### Required action
Output exactly the lines below, starting with the line that has "4. ✅ **Permanente**" and going on through the line that has "### Opzione 1: Internet", both included, and no other lines.

Source data
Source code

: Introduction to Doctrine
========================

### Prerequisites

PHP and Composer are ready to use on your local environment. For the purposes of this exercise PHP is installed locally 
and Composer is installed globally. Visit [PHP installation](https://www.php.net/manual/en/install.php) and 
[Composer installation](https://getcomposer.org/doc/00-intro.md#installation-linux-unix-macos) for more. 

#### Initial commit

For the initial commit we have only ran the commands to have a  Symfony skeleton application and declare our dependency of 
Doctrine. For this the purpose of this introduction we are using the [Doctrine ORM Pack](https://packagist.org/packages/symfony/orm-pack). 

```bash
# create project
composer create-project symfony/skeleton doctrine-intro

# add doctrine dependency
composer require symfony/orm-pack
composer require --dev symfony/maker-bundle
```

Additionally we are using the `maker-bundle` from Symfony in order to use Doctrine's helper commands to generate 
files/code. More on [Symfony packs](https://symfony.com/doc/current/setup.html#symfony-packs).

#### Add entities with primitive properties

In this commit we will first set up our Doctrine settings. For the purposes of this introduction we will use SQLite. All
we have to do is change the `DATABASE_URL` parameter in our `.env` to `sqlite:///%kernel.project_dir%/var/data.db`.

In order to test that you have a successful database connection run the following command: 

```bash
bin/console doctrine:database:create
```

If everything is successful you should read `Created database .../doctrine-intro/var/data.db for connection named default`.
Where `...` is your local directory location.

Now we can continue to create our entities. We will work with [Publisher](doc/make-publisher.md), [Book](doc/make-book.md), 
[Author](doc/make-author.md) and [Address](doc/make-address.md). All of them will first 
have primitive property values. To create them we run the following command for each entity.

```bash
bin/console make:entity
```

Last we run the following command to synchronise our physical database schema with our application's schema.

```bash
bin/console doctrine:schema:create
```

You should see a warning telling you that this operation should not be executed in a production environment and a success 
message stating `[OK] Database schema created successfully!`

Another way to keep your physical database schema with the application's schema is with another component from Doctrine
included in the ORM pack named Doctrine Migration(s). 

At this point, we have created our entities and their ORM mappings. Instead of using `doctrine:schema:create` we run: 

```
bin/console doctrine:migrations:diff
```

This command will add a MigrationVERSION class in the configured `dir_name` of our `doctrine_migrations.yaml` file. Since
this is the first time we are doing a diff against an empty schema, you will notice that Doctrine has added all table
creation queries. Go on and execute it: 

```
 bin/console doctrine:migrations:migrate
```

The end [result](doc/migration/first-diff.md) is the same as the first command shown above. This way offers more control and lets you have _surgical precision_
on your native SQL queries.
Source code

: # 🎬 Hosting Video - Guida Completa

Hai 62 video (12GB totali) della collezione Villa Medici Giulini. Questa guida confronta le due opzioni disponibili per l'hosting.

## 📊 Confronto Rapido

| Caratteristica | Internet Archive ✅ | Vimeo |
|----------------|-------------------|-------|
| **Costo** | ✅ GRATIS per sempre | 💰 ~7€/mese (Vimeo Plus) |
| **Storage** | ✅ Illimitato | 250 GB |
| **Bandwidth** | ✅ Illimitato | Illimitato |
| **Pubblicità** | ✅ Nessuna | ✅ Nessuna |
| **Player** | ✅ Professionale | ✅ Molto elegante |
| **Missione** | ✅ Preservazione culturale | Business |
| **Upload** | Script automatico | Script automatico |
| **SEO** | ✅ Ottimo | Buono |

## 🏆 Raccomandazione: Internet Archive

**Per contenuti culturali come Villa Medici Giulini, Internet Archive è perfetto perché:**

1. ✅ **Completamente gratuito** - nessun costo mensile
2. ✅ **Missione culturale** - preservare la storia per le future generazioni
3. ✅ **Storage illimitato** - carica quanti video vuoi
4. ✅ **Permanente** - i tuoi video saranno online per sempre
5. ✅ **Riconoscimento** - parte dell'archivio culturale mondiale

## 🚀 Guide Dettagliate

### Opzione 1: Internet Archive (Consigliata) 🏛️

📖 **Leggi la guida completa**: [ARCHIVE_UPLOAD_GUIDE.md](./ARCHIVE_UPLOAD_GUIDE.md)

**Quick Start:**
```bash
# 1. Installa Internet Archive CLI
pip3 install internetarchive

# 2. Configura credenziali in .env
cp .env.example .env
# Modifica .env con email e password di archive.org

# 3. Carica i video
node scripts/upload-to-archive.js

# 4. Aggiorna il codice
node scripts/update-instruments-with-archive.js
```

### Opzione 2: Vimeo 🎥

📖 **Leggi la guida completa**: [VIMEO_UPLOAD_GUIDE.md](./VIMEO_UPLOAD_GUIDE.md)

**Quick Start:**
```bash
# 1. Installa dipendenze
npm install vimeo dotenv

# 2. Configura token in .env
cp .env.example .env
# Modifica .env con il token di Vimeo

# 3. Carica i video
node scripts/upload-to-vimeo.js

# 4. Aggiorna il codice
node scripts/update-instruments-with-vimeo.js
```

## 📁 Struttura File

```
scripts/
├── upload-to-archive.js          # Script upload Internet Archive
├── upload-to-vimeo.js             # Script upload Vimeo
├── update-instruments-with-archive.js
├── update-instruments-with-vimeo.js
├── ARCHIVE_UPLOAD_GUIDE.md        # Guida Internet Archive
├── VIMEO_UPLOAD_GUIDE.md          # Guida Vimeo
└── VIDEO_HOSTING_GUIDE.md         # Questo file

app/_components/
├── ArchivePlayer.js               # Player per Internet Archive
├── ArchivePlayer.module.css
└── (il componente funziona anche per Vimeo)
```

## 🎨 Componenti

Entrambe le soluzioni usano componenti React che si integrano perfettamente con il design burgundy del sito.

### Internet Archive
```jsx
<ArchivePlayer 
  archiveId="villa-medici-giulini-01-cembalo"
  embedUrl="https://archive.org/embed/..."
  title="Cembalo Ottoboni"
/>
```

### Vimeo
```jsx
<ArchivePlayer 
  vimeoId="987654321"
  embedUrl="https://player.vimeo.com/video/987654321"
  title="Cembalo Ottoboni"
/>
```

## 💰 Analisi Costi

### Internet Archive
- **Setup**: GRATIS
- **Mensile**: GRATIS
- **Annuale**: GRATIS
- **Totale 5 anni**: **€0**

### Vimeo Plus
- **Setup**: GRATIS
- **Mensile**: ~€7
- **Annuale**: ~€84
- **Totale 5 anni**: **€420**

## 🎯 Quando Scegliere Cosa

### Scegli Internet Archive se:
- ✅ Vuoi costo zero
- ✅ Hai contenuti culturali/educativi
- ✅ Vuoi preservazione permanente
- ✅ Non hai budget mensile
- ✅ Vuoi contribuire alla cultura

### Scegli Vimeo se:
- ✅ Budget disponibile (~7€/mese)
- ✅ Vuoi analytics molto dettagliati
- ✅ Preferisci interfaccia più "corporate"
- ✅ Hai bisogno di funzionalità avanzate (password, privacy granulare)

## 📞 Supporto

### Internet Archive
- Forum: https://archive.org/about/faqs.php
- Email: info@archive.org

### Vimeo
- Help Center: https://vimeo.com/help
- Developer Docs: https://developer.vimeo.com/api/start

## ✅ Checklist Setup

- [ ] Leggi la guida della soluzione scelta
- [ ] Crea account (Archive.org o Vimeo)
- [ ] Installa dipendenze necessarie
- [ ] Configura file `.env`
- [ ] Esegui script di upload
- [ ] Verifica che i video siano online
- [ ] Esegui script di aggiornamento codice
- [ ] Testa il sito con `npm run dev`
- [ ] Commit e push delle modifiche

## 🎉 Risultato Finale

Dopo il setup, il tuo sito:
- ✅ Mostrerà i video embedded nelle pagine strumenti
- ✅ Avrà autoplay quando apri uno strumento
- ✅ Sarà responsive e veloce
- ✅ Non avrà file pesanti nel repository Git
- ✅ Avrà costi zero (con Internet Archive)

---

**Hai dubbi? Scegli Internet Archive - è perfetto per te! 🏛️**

### Solution below
4. ✅ **Permanente** - i tuoi video saranno online per sempre
5. ✅ **Riconoscimento** - parte dell'archivio culturale mondiale

## 🚀 Guide Dettagliate

### Opzione 1: Internet Archive (Consigliata) 🏛️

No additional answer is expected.